## Work item
Transcribe the following entries word for word; no picture is to appear in the copy.

[Items listed in a dataset]
****************************************

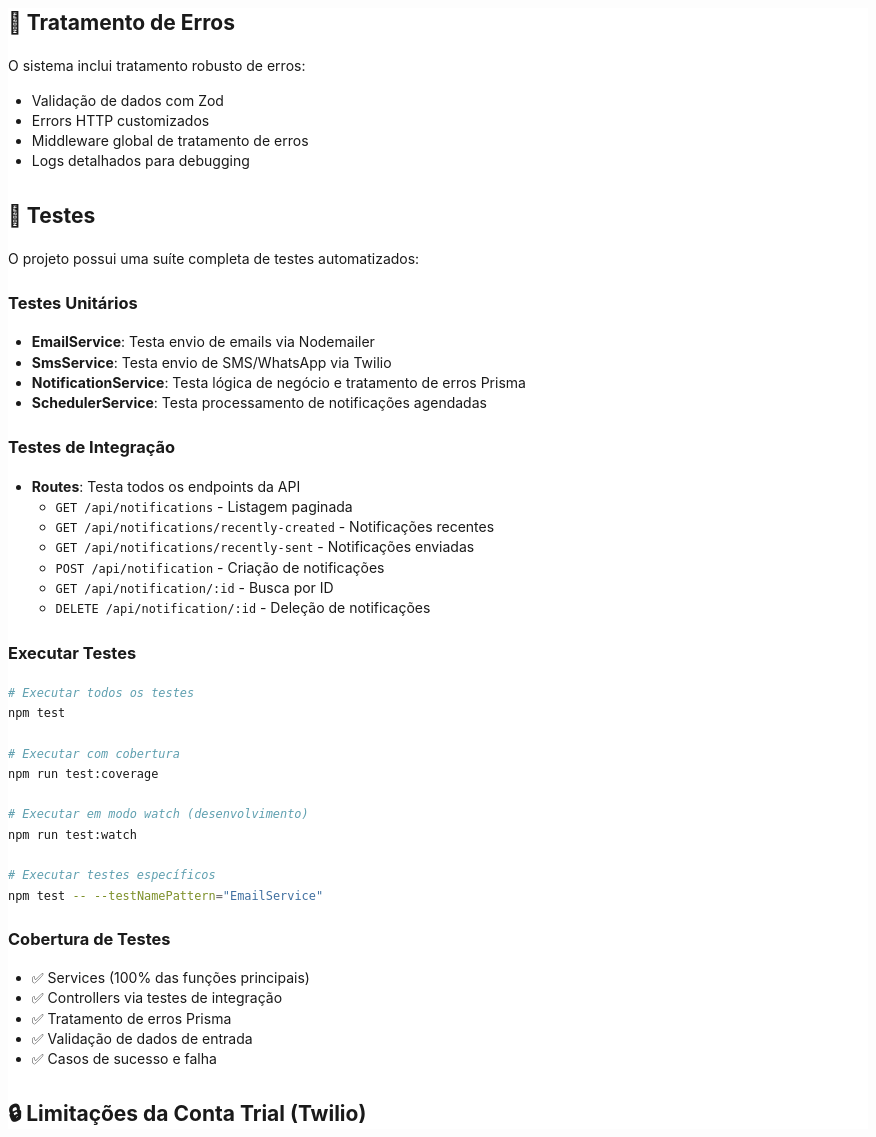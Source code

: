 ## 🚨 Tratamento de Erros

O sistema inclui tratamento robusto de erros:
- Validação de dados com Zod
- Errors HTTP customizados
- Middleware global de tratamento de erros
- Logs detalhados para debugging

## 🧪 Testes

O projeto possui uma suíte completa de testes automatizados:

### **Testes Unitários**
- **EmailService**: Testa envio de emails via Nodemailer
- **SmsService**: Testa envio de SMS/WhatsApp via Twilio
- **NotificationService**: Testa lógica de negócio e tratamento de erros Prisma
- **SchedulerService**: Testa processamento de notificações agendadas

### **Testes de Integração**
- **Routes**: Testa todos os endpoints da API
  - `GET /api/notifications` - Listagem paginada
  - `GET /api/notifications/recently-created` - Notificações recentes
  - `GET /api/notifications/recently-sent` - Notificações enviadas
  - `POST /api/notification` - Criação de notificações
  - `GET /api/notification/:id` - Busca por ID
  - `DELETE /api/notification/:id` - Deleção de notificações

### **Executar Testes**
```bash
# Executar todos os testes
npm test

# Executar com cobertura
npm run test:coverage

# Executar em modo watch (desenvolvimento)
npm run test:watch

# Executar testes específicos
npm test -- --testNamePattern="EmailService"
```

### **Cobertura de Testes**
- ✅ Services (100% das funções principais)
- ✅ Controllers via testes de integração
- ✅ Tratamento de erros Prisma
- ✅ Validação de dados de entrada
- ✅ Casos de sucesso e falha

## 🔒 Limitações da Conta Trial (Twilio)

****************************************

## Result
Source code

: ## 🚨 Tratamento de Erros

O sistema inclui tratamento robusto de erros:
- Validação de dados com Zod
- Errors HTTP customizados
- Middleware global de tratamento de erros
- Logs detalhados para debugging

## 🧪 Testes

O projeto possui uma suíte completa de testes automatizados:

### **Testes Unitários**
- **EmailService**: Testa envio de emails via Nodemailer
- **SmsService**: Testa envio de SMS/WhatsApp via Twilio
- **NotificationService**: Testa lógica de negócio e tratamento de erros Prisma
- **SchedulerService**: Testa processamento de notificações agendadas

### **Testes de Integração**
- **Routes**: Testa todos os endpoints da API
  - `GET /api/notifications` - Listagem paginada
  - `GET /api/notifications/recently-created` - Notificações recentes
  - `GET /api/notifications/recently-sent` - Notificações enviadas
  - `POST /api/notification` - Criação de notificações
  - `GET /api/notification/:id` - Busca por ID
  - `DELETE /api/notification/:id` - Deleção de notificações

### **Executar Testes**
```bash
# Executar todos os testes
npm test

# Executar com cobertura
npm run test:coverage

# Executar em modo watch (desenvolvimento)
npm run test:watch

# Executar testes específicos
npm test -- --testNamePattern="EmailService"
```

### **Cobertura de Testes**
- ✅ Services (100% das funções principais)
- ✅ Controllers via testes de integração
- ✅ Tratamento de erros Prisma
- ✅ Validação de dados de entrada
- ✅ Casos de sucesso e falha

## 🔒 Limitações da Conta Trial (Twilio)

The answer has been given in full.